‘Another Option Available’ for Treatment in Follicular Lymphoma

Brukinsa and Gazyva is now a new combination in the “toolbox” of regimens for some patients with follicular lymphoma.

Certain patients with relapsed or refractory follicular lymphoma who have previously received two or more lines of therapy “now have another option available to them, [which] I think is very important,” an expert told CURE®.

The treatment combination of Brukinsa (zanubrutinib) plus Gazyva (obinutuzumab) was granted accelerated approval by the Food and Drug Administration (FDA) for patients with relapsed or refractory follicular lymphoma who have previously received two or more lines of therapy.

Brukinsa is a type of BTK inhibitor, which is a drug that blocks the BTK protein and in turn, prevents the growth of cancer cells in blood cancers, including types of lymphomas and leukemias, the National Cancer Institute defines.

The drug combination was reviewed by the FDA in July 2023 for the same patient population.

A New Available Treatment Option

“In the field of malignant hematology, it’s very important to continue [having] medicines available for patients and options available for them that are safe and tolerable,” said Dr. Mehrdad Mobasher, chief medical officer of hematology at BeiGene, the manufacturer of Brukinsa. “And this is an accelerated approval from a phase two study that actually shows the two medicines that we put together — Brukinsa plus Gazyva — really gave a lot of patients responses.”

The phase 2 ROSEWOOD trial, which led to the approval of Brukinsa plus Gazyva, included approximately 217 patients who had relapsed or refractory non-Hodgkin follicular lymphoma, according to ClinicalTrials.gov.

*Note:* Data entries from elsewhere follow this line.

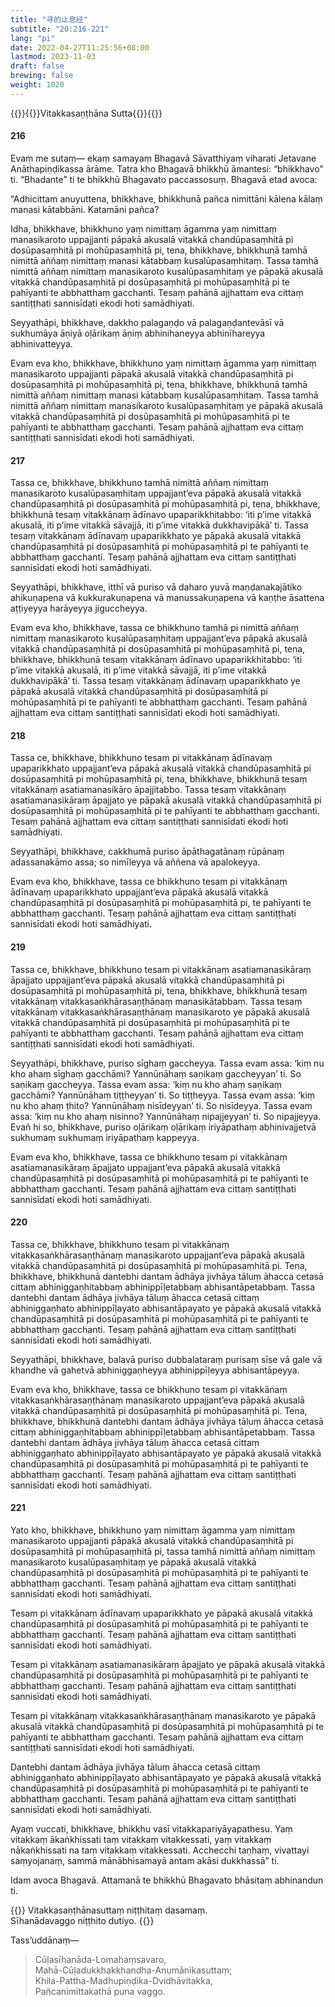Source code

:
 ```yaml
---
title: "寻的止息经"
subtitle: "20:216-221"
lang: "pi"
date: 2022-04-27T11:25:56+08:00
lastmod: 2023-11-03
draft: false
brewing: false
weight: 1020
---
```



{{<subtitle>}}{{<suttalink src="mn20">}}Vitakkasaṇṭhāna Sutta{{</suttalink>}}{{</subtitle>}}

#### 216

Evaṃ me sutaṃ— ekaṃ samayaṃ Bhagavā Sāvatthiyaṃ viharati Jetavane Anāthapiṇḍikassa ārāme. Tatra kho Bhagavā bhikkhū āmantesi: “bhikkhavo” ti. “Bhadante” ti te bhikkhū Bhagavato paccassosuṃ. Bhagavā etad avoca:

“Adhicittam anuyuttena, bhikkhave, bhikkhunā pañca nimittāni kālena kālaṃ manasi kātabbāni. Katamāni pañca?

Idha, bhikkhave, bhikkhuno yaṃ nimittaṃ āgamma yaṃ nimittaṃ manasikaroto uppajjanti pāpakā akusalā vitakkā chandūpasaṃhitā pi dosūpasaṃhitā pi mohūpasaṃhitā pi, tena, bhikkhave, bhikkhunā tamhā nimittā aññaṃ nimittaṃ manasi kātabbaṃ kusalūpasaṃhitaṃ. Tassa tamhā nimittā aññaṃ nimittaṃ manasikaroto kusalūpasaṃhitaṃ ye pāpakā akusalā vitakkā chandūpasaṃhitā pi dosūpasaṃhitā pi mohūpasaṃhitā pi te pahīyanti te abbhatthaṃ gacchanti. Tesaṃ pahānā ajjhattam eva cittaṃ santiṭṭhati sannisīdati ekodi hoti samādhiyati.

Seyyathāpi, bhikkhave, dakkho palagaṇḍo vā palagaṇḍantevāsī vā sukhumāya āṇiyā oḷārikaṃ āṇiṃ abhinihaneyya abhinīhareyya abhinivatteyya.

Evam eva kho, bhikkhave, bhikkhuno yaṃ nimittaṃ āgamma yaṃ nimittaṃ manasikaroto uppajjanti pāpakā akusalā vitakkā chandūpasaṃhitā pi dosūpasaṃhitā pi mohūpasaṃhitā pi, tena, bhikkhave, bhikkhunā tamhā nimittā aññaṃ nimittaṃ manasi kātabbaṃ kusalūpasaṃhitaṃ. Tassa tamhā nimittā aññaṃ nimittaṃ manasikaroto kusalūpasaṃhitaṃ ye pāpakā akusalā vitakkā chandūpasaṃhitā pi dosūpasaṃhitā pi mohūpasaṃhitā pi te pahīyanti te abbhatthaṃ gacchanti. Tesaṃ pahānā ajjhattam eva cittaṃ santiṭṭhati sannisīdati ekodi hoti samādhiyati.

#### 217

Tassa ce, bhikkhave, bhikkhuno tamhā nimittā aññaṃ nimittaṃ manasikaroto kusalūpasaṃhitaṃ uppajjant’eva pāpakā akusalā vitakkā chandūpasaṃhitā pi dosūpasaṃhitā pi mohūpasaṃhitā pi, tena, bhikkhave, bhikkhunā tesaṃ vitakkānaṃ ādīnavo upaparikkhitabbo: ‘iti p’ime vitakkā akusalā, iti p’ime vitakkā sāvajjā, iti p’ime vitakkā dukkhavipākā’ ti. Tassa tesaṃ vitakkānaṃ ādīnavaṃ upaparikkhato ye pāpakā akusalā vitakkā chandūpasaṃhitā pi dosūpasaṃhitā pi mohūpasaṃhitā pi te pahīyanti te abbhatthaṃ gacchanti. Tesaṃ pahānā ajjhattam eva cittaṃ santiṭṭhati sannisīdati ekodi hoti samādhiyati.

Seyyathāpi, bhikkhave, itthī vā puriso vā daharo yuvā maṇḍanakajātiko ahikuṇapena vā kukkurakuṇapena vā manussakuṇapena vā kaṇṭhe āsattena aṭṭiyeyya harāyeyya jiguccheyya.

Evam eva kho, bhikkhave, tassa ce bhikkhuno tamhā pi nimittā aññaṃ nimittaṃ manasikaroto kusalūpasaṃhitaṃ uppajjant’eva pāpakā akusalā vitakkā chandūpasaṃhitā pi dosūpasaṃhitā pi mohūpasaṃhitā pi, tena, bhikkhave, bhikkhunā tesaṃ vitakkānaṃ ādīnavo upaparikkhitabbo: ‘iti p’ime vitakkā akusalā, iti p’ime vitakkā sāvajjā, iti p’ime vitakkā dukkhavipākā’ ti. Tassa tesaṃ vitakkānaṃ ādīnavaṃ upaparikkhato ye pāpakā akusalā vitakkā chandūpasaṃhitā pi dosūpasaṃhitā pi mohūpasaṃhitā pi te pahīyanti te abbhatthaṃ gacchanti. Tesaṃ pahānā ajjhattam eva cittaṃ santiṭṭhati sannisīdati ekodi hoti samādhiyati.

#### 218

Tassa ce, bhikkhave, bhikkhuno tesam pi vitakkānaṃ ādīnavaṃ upaparikkhato uppajjant’eva pāpakā akusalā vitakkā chandūpasaṃhitā pi dosūpasaṃhitā pi mohūpasaṃhitā pi, tena, bhikkhave, bhikkhunā tesaṃ vitakkānaṃ asatiamanasikāro āpajjitabbo. Tassa tesaṃ vitakkānaṃ asatiamanasikāraṃ āpajjato ye pāpakā akusalā vitakkā chandūpasaṃhitā pi dosūpasaṃhitā pi mohūpasaṃhitā pi te pahīyanti te abbhatthaṃ gacchanti. Tesaṃ pahānā ajjhattam eva cittaṃ santiṭṭhati sannisīdati ekodi hoti samādhiyati.

Seyyathāpi, bhikkhave, cakkhumā puriso āpāthagatānaṃ rūpānaṃ adassanakāmo assa; so nimīleyya vā aññena vā apalokeyya.

Evam eva kho, bhikkhave, tassa ce bhikkhuno tesam pi vitakkānaṃ ādīnavaṃ upaparikkhato uppajjant’eva pāpakā akusalā vitakkā chandūpasaṃhitā pi dosūpasaṃhitā pi mohūpasaṃhitā pi, te pahīyanti te abbhatthaṃ gacchanti. Tesaṃ pahānā ajjhattam eva cittaṃ santiṭṭhati sannisīdati ekodi hoti samādhiyati.

#### 219

Tassa ce, bhikkhave, bhikkhuno tesam pi vitakkānaṃ asatiamanasikāraṃ āpajjato uppajjant’eva pāpakā akusalā vitakkā chandūpasaṃhitā pi dosūpasaṃhitā pi mohūpasaṃhitā pi, tena, bhikkhave, bhikkhunā tesaṃ vitakkānaṃ vitakkasaṅkhārasaṇṭhānaṃ manasikātabbaṃ. Tassa tesaṃ vitakkānaṃ vitakkasaṅkhārasaṇṭhānaṃ manasikaroto ye pāpakā akusalā vitakkā chandūpasaṃhitā pi dosūpasaṃhitā pi mohūpasaṃhitā pi te pahīyanti te abbhatthaṃ gacchanti. Tesaṃ pahānā ajjhattam eva cittaṃ santiṭṭhati sannisīdati ekodi hoti samādhiyati.

Seyyathāpi, bhikkhave, puriso sīghaṃ gaccheyya. Tassa evam assa: ‘kiṃ nu kho ahaṃ sīghaṃ gacchāmi? Yannūnāhaṃ saṇikaṃ gaccheyyan’ ti. So saṇikaṃ gaccheyya. Tassa evam assa: ‘kiṃ nu kho ahaṃ saṇikaṃ gacchāmi? Yannūnāhaṃ tiṭṭheyyan’ ti. So tiṭṭheyya. Tassa evam assa: ‘kiṃ nu kho ahaṃ ṭhito? Yannūnāhaṃ nisīdeyyan’ ti. So nisīdeyya. Tassa evam assa: ‘kiṃ nu kho ahaṃ nisinno? Yannūnāhaṃ nipajjeyyan’ ti. So nipajjeyya. Evañ hi so, bhikkhave, puriso oḷārikaṃ oḷārikaṃ iriyāpathaṃ abhinivajjetvā sukhumaṃ sukhumaṃ iriyāpathaṃ kappeyya.

Evam eva kho, bhikkhave, tassa ce bhikkhuno tesam pi vitakkānaṃ asatiamanasikāraṃ āpajjato uppajjant’eva pāpakā akusalā vitakkā chandūpasaṃhitā pi dosūpasaṃhitā pi mohūpasaṃhitā pi te pahīyanti te abbhatthaṃ gacchanti. Tesaṃ pahānā ajjhattam eva cittaṃ santiṭṭhati sannisīdati ekodi hoti samādhiyati.

#### 220

Tassa ce, bhikkhave, bhikkhuno tesam pi vitakkānaṃ vitakkasaṅkhārasaṇṭhānaṃ manasikaroto uppajjant’eva pāpakā akusalā vitakkā chandūpasaṃhitā pi dosūpasaṃhitā pi mohūpasaṃhitā pi. Tena, bhikkhave, bhikkhunā dantebhi dantam ādhāya jivhāya tāluṃ āhacca cetasā cittaṃ abhiniggaṇhitabbaṃ abhinippīḷetabbaṃ abhisantāpetabbaṃ. Tassa dantebhi dantam ādhāya jivhāya tāluṃ āhacca cetasā cittaṃ abhiniggaṇhato abhinippīḷayato abhisantāpayato ye pāpakā akusalā vitakkā chandūpasaṃhitā pi dosūpasaṃhitā pi mohūpasaṃhitā pi te pahīyanti te abbhatthaṃ gacchanti. Tesaṃ pahānā ajjhattam eva cittaṃ santiṭṭhati sannisīdati ekodi hoti samādhiyati.

Seyyathāpi, bhikkhave, balavā puriso dubbalataraṃ purisaṃ sīse vā gale vā khandhe vā gahetvā abhiniggaṇheyya abhinippīḷeyya abhisantāpeyya.

Evam eva kho, bhikkhave, tassa ce bhikkhuno tesam pi vitakkānaṃ vitakkasaṅkhārasaṇṭhānaṃ manasikaroto uppajjant’eva pāpakā akusalā vitakkā chandūpasaṃhitā pi dosūpasaṃhitā pi mohūpasaṃhitā pi. Tena, bhikkhave, bhikkhunā dantebhi dantam ādhāya jivhāya tāluṃ āhacca cetasā cittaṃ abhiniggaṇhitabbaṃ abhinippīḷetabbaṃ abhisantāpetabbaṃ. Tassa dantebhi dantam ādhāya jivhāya tāluṃ āhacca cetasā cittaṃ abhiniggaṇhato abhinippīḷayato abhisantāpayato ye pāpakā akusalā vitakkā chandūpasaṃhitā pi dosūpasaṃhitā pi mohūpasaṃhitā pi te pahīyanti te abbhatthaṃ gacchanti. Tesaṃ pahānā ajjhattam eva cittaṃ santiṭṭhati sannisīdati ekodi hoti samādhiyati.

#### 221

Yato kho, bhikkhave, bhikkhuno yaṃ nimittaṃ āgamma yaṃ nimittaṃ manasikaroto uppajjanti pāpakā akusalā vitakkā chandūpasaṃhitā pi dosūpasaṃhitā pi mohūpasaṃhitā pi, tassa tamhā nimittā aññaṃ nimittaṃ manasikaroto kusalūpasaṃhitaṃ ye pāpakā akusalā vitakkā chandūpasaṃhitā pi dosūpasaṃhitā pi mohūpasaṃhitā pi te pahīyanti te abbhatthaṃ gacchanti. Tesaṃ pahānā ajjhattam eva cittaṃ santiṭṭhati sannisīdati ekodi hoti samādhiyati.

Tesam pi vitakkānaṃ ādīnavaṃ upaparikkhato ye pāpakā akusalā vitakkā chandūpasaṃhitā pi dosūpasaṃhitā pi mohūpasaṃhitā pi te pahīyanti te abbhatthaṃ gacchanti. Tesaṃ pahānā ajjhattam eva cittaṃ santiṭṭhati sannisīdati ekodi hoti samādhiyati.

Tesam pi vitakkānaṃ asatiamanasikāraṃ āpajjato ye pāpakā akusalā vitakkā chandūpasaṃhitā pi dosūpasaṃhitā pi mohūpasaṃhitā pi te pahīyanti te abbhatthaṃ gacchanti. Tesaṃ pahānā ajjhattam eva cittaṃ santiṭṭhati sannisīdati ekodi hoti samādhiyati.

Tesam pi vitakkānaṃ vitakkasaṅkhārasaṇṭhānaṃ manasikaroto ye pāpakā akusalā vitakkā chandūpasaṃhitā pi dosūpasaṃhitā pi mohūpasaṃhitā pi te pahīyanti te abbhatthaṃ gacchanti. Tesaṃ pahānā ajjhattam eva cittaṃ santiṭṭhati sannisīdati ekodi hoti samādhiyati.

Dantebhi dantam ādhāya jivhāya tāluṃ āhacca cetasā cittaṃ abhiniggaṇhato abhinippīḷayato abhisantāpayato ye pāpakā akusalā vitakkā chandūpasaṃhitā pi dosūpasaṃhitā pi mohūpasaṃhitā pi te pahīyanti te abbhatthaṃ gacchanti. Tesaṃ pahānā ajjhattam eva cittaṃ santiṭṭhati sannisīdati ekodi hoti samādhiyati.

Ayaṃ vuccati, bhikkhave, bhikkhu vasī vitakkapariyāyapathesu. Yaṃ vitakkaṃ ākaṅkhissati taṃ vitakkaṃ vitakkessati, yaṃ vitakkaṃ nākaṅkhissati na taṃ vitakkaṃ vitakkessati. Acchecchi taṇhaṃ, vivattayi saṃyojanaṃ, sammā mānābhisamayā antam akāsi dukkhassā” ti.

Idam avoca Bhagavā. Attamanā te bhikkhū Bhagavato bhāsitaṃ abhinandun ti.

{{<eof>}}
    Vitakkasaṇṭhānasuttaṃ niṭṭhitaṃ dasamaṃ.<br>
    Sīhanādavaggo niṭṭhito dutiyo.
{{</eof>}}

Tass’uddānaṃ—

> Cūḷasīhanāda-Lomahaṃsavaro,  
> Mahā-Cūḷadukkhakkhandha-Anumānikasuttaṃ;  
> Khila-Pattha-Madhupiṇḍika-Dvidhāvitakka,  
> Pañcanimittakathā puna vaggo.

Patients were randomly assigned to one of two cohorts: one with Brukinsa plus Gazyva or one with Gazyva alone. The data from the trial reflected that approximately 69% of patients in the Brukinsa plus Gazyva cohort were still responding to the treatment regimen at 18 months.

Although the FDA granted accelerated approval to the drug combination, Mobasher noted that “a bigger study needs to be done,” which will help researchers determine more about the safety and efficacy of the regimen over a longer amount of time.

“This study was actually a relatively large phase 2 study and it was randomized. So this gave the FDA good confidence in terms of its efficacy in follicular lymphoma,” he said.

Unmet Needs Addressed and Those That Persist

Mobasher emphasized that the advancements within the blood cancer space over the past decade provided patients with “several [available] treatment options,” but also recognized that every patient “has different needs.”

“Follicular lymphoma, which is an indolent lymphoma, are not [curable], meaning that [patients] have [disease] progression and with each progression comes needs for a new treatment,” Mobasher said. “The most important part of it is that in our toolbox, now we have another regimen that we can offer for former patients, whether they have two progressions or three progressions.”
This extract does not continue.